His work The New Negro: An Interpretation of Negro Life (1925) established him as (one of) the main forces of the Harlem Renaissance.
Alhtough his impression on academic philosophy has been slight (e.g. the 10 volume Routledge Encyclopedia of Philosophy has not one mention of Alain Locke). However, through his writing and lecturing he managed to influence american life, and secure a place in the history of the Harlem Renaissance and the american civil rights movement.
He was born into a Christian (Episcopalian) family but converted to the Bahá'i religion in 1918. Attracted by that religions teachings on the equality of races, he involved himself in the american community's Race Amity Conferences and other activities aimed at achieving equality between the races. His overall involvement in the baha'i community was however less than enthusiastic.

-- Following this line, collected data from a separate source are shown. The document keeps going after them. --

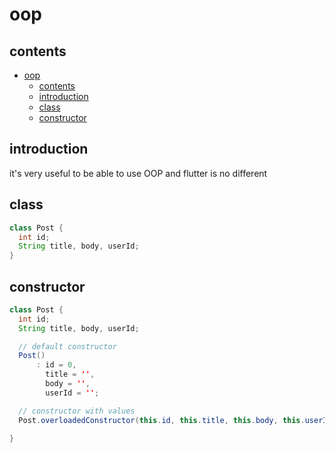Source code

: # oop

## contents

- [oop](#oop)
  - [contents](#contents)
  - [introduction](#introduction)
  - [class](#class)
  - [constructor](#constructor)


## introduction

it's very useful to be able to use OOP and flutter is no different

## class

```java
class Post {
  int id;
  String title, body, userId;
}
```

## constructor

```java
class Post {
  int id;
  String title, body, userId;

  // default constructor
  Post()
      : id = 0,
        title = '',
        body = '',
        userId = '';

  // constructor with values
  Post.overloadedConstructor(this.id, this.title, this.body, this.userId);

}
```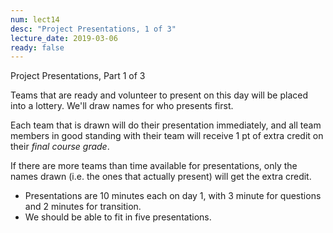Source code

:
 ```yaml
---
num: lect14
desc: "Project Presentations, 1 of 3"
lecture_date: 2019-03-06
ready: false
---
```



Project Presentations, Part 1 of 3

Teams that are ready and volunteer to present on this day will be placed into a lottery.   We'll draw names for who presents first.

Each team that is drawn will do their presentation immediately, and all team members in good standing with their team will receive 1 pt of extra credit on their *final course grade*.

If there are more teams than time available for presentations, only the names drawn (i.e. the ones that actually present) will get the extra credit.

* Presentations are 10 minutes each on day 1, with 3 minute for questions and 2 minutes for transition. 
* We should be able to fit in five presentations.
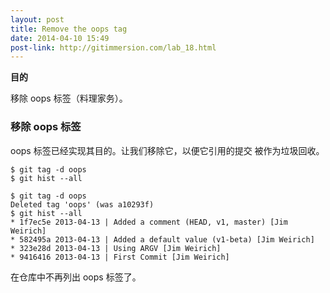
 ```yaml
---
layout: post
title: Remove the oops tag
date: 2014-04-10 15:49
post-link: http://gitimmersion.com/lab_18.html
---
```


**目的**

移除 oops 标签（料理家务）。

### 移除 oops 标签

oops 标签已经实现其目的。让我们移除它，以便它引用的提交
被作为垃圾回收。

```
$ git tag -d oops
$ git hist --all
```

```
$ git tag -d oops
Deleted tag 'oops' (was a10293f)
$ git hist --all
* 1f7ec5e 2013-04-13 | Added a comment (HEAD, v1, master) [Jim Weirich]
* 582495a 2013-04-13 | Added a default value (v1-beta) [Jim Weirich]
* 323e28d 2013-04-13 | Using ARGV [Jim Weirich]
* 9416416 2013-04-13 | First Commit [Jim Weirich]
```

在仓库中不再列出 oops 标签了。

Partly, this seems to have been due to the bahá'i-community's periodic inability to implement its lofty ideals into practice.

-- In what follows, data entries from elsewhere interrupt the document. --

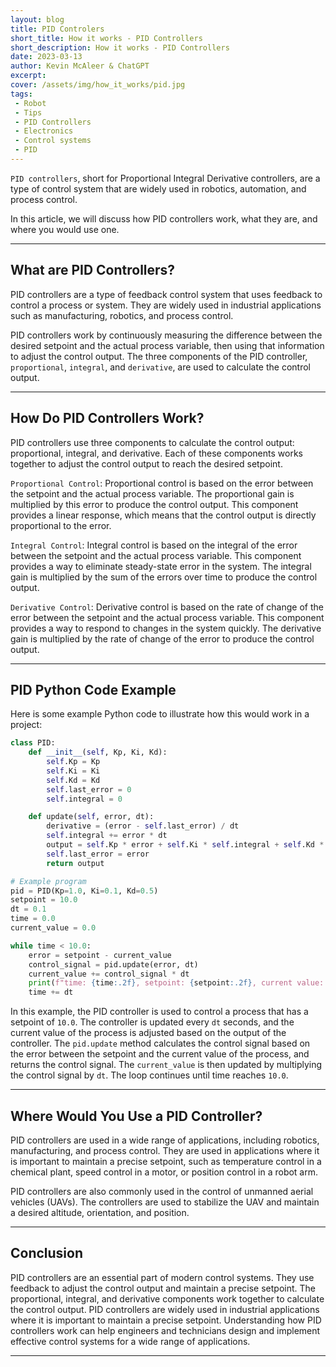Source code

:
 ```yaml
---
layout: blog
title: PID Controlers
short_title: How it works - PID Controllers
short_description: How it works - PID Controllers
date: 2023-03-13
author: Kevin McAleer & ChatGPT
excerpt: 
cover: /assets/img/how_it_works/pid.jpg
tags:
 - Robot
 - Tips
 - PID Controllers
 - Electronics
 - Control systems
 - PID
---
```


`PID controllers`, short for Proportional Integral Derivative controllers, are a type of control system that are widely used in robotics, automation, and process control.

In this article, we will discuss how PID controllers work, what they are, and where you would use one.

---

## What are PID Controllers?

PID controllers are a type of feedback control system that uses feedback to control a process or system. They are widely used in industrial applications such as manufacturing, robotics, and process control.

PID controllers work by continuously measuring the difference between the desired setpoint and the actual process variable, then using that information to adjust the control output. The three components of the PID controller, `proportional`, `integral`, and `derivative`, are used to calculate the control output.

---

## How Do PID Controllers Work?

PID controllers use three components to calculate the control output: proportional, integral, and derivative. Each of these components works together to adjust the control output to reach the desired setpoint.

`Proportional Control`: Proportional control is based on the error between the setpoint and the actual process variable. The proportional gain is multiplied by this error to produce the control output. This component provides a linear response, which means that the control output is directly proportional to the error.

`Integral Control`: Integral control is based on the integral of the error between the setpoint and the actual process variable. This component provides a way to eliminate steady-state error in the system. The integral gain is multiplied by the sum of the errors over time to produce the control output.

`Derivative Control`: Derivative control is based on the rate of change of the error between the setpoint and the actual process variable. This component provides a way to respond to changes in the system quickly. The derivative gain is multiplied by the rate of change of the error to produce the control output.

---

## PID Python Code Example

Here is some example Python code to illustrate how this would work in a project:

```python
class PID:
    def __init__(self, Kp, Ki, Kd):
        self.Kp = Kp
        self.Ki = Ki
        self.Kd = Kd
        self.last_error = 0
        self.integral = 0

    def update(self, error, dt):
        derivative = (error - self.last_error) / dt
        self.integral += error * dt
        output = self.Kp * error + self.Ki * self.integral + self.Kd * derivative
        self.last_error = error
        return output

# Example program
pid = PID(Kp=1.0, Ki=0.1, Kd=0.5)
setpoint = 10.0
dt = 0.1
time = 0.0
current_value = 0.0

while time < 10.0:
    error = setpoint - current_value
    control_signal = pid.update(error, dt)
    current_value += control_signal * dt
    print(f"time: {time:.2f}, setpoint: {setpoint:.2f}, current value: {current_value:.2f}, error: {error:.2f}, control signal: {control_signal:.2f}")
    time += dt
```

In this example, the PID controller is used to control a process that has a setpoint of `10.0`. The controller is updated every `dt` seconds, and the current value of the process is adjusted based on the output of the controller. The `pid.update` method calculates the control signal based on the error between the setpoint and the current value of the process, and returns the control signal. The `current_value` is then updated by multiplying the control signal by `dt`. The loop continues until time reaches `10.0`.

---

## Where Would You Use a PID Controller?

PID controllers are used in a wide range of applications, including robotics, manufacturing, and process control. They are used in applications where it is important to maintain a precise setpoint, such as temperature control in a chemical plant, speed control in a motor, or position control in a robot arm.

PID controllers are also commonly used in the control of unmanned aerial vehicles (UAVs). The controllers are used to stabilize the UAV and maintain a desired altitude, orientation, and position.

---

## Conclusion

PID controllers are an essential part of modern control systems. They use feedback to adjust the control output and maintain a precise setpoint. The proportional, integral, and derivative components work together to calculate the control output. PID controllers are widely used in industrial applications where it is important to maintain a precise setpoint. Understanding how PID controllers work can help engineers and technicians design and implement effective control systems for a wide range of applications.

---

Locke's identity as a bahá'i has been unknown or at least unacknowledged by earlier biographers and researchers.
Turning to the book itself:
In addition to being a biography of Alain Locke this book's major contribution is to bring out and establish Locke's identity as a bahá'i.
Regarded purely as a biography the book is more than acceptable (approx. 4 stars) and enjoyable. Contrary to another amazon-reviewer, I think that the author solves the biographer's perpetual problem of choosing between a thematic and a chronological presentation in an admirable way. The chapters are thematically held together which breaks up the 'cover-to-cover'-chronology of the book (the reader is taken back and forth in time as the books proceeds), but within each chapter the chronology is maintained. This structure contributes to the readability of the book. In addition, it enables the reader to focus only on those aspects of Locke's life that interest her. Given that this book is not simply a biography, but aims to show the influence of Locke's association with the Bahá'i religion on his intellectual output, such a structure is without doubt preferable.
The book is, I guess, attractive to two, not necessarily distinct, groups of readers:
1. Those with an antecedent interest in Locke or the Harlem Renaissance. To this group, the book provides new insights and information about the extent and nature of Locke's involvement with the Bahá'i religion.
2. Those with an antecedent interest in the Bahá'i religion. To this group the book provides information about a, then-prominent, member of the bahá'i faith who, for strange reasons, is largely unknown in the contemporary literature on the bahá'i religion.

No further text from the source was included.